State how many lines in the records below contain the word "protection". Nothing else is needed.

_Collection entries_

::::::::

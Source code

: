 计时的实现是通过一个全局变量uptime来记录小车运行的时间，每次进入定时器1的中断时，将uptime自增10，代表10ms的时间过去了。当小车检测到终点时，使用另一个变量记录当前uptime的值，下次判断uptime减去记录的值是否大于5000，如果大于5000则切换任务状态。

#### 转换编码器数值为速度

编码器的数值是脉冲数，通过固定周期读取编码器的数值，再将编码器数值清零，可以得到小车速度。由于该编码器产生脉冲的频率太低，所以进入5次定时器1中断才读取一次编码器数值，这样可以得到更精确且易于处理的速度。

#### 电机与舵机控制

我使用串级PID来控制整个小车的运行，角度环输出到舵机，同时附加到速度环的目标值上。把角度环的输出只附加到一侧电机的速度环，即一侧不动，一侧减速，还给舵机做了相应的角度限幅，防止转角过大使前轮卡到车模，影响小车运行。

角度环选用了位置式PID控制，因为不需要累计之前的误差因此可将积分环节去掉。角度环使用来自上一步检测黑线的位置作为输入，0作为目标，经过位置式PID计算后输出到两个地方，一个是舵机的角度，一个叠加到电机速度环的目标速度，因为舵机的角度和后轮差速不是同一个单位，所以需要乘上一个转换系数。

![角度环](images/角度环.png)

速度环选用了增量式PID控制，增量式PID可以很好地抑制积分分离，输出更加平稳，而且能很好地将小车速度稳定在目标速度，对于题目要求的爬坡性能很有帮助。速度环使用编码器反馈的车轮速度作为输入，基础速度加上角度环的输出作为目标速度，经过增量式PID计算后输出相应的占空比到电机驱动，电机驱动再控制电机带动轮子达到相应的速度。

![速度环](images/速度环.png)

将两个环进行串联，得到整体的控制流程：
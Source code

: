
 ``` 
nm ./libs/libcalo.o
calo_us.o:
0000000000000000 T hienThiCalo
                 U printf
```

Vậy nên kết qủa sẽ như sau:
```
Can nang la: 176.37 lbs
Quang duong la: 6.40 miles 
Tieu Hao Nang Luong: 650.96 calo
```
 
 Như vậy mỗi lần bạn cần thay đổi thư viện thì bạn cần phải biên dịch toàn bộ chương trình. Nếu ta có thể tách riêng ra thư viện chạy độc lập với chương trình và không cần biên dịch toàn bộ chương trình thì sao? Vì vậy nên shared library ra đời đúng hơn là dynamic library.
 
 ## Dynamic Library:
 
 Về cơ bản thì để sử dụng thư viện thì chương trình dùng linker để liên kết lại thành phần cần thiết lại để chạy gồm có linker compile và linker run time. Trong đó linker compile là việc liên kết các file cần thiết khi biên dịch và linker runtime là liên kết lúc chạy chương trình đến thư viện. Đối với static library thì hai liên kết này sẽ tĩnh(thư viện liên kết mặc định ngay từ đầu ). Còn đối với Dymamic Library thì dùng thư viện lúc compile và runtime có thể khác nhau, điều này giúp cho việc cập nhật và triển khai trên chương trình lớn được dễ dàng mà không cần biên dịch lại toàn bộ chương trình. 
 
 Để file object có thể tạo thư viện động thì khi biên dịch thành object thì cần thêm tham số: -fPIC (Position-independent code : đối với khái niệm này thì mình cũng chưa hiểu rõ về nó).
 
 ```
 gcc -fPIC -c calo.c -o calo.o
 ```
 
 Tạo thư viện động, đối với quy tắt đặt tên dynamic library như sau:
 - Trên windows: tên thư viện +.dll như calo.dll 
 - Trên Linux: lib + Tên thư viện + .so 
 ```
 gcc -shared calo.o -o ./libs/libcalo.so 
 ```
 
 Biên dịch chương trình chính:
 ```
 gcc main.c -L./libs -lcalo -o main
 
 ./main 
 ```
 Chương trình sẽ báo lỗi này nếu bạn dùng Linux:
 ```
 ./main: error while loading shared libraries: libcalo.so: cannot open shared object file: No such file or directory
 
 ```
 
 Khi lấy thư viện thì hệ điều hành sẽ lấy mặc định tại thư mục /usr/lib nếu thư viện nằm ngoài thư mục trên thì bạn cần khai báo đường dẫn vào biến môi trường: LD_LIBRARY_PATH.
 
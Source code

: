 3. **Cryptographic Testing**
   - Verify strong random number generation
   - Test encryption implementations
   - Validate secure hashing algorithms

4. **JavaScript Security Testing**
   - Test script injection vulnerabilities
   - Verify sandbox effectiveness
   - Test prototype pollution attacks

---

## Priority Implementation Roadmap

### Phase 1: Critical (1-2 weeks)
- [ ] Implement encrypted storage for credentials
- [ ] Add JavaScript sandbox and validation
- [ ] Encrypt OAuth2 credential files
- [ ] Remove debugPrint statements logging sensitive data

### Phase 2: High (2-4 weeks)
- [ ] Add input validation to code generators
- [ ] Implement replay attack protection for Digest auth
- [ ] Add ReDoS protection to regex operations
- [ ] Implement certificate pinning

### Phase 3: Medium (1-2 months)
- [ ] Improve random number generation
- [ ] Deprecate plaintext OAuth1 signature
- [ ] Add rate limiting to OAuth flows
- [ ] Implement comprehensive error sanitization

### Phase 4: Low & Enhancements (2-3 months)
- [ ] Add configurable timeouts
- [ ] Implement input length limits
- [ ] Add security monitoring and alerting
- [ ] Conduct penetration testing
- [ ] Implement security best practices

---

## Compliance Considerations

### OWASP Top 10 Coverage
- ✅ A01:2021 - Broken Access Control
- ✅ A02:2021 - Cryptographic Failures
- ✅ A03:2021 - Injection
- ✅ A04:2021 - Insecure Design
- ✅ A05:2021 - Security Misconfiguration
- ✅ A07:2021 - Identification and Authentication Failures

::::::::

_Solved problem_
2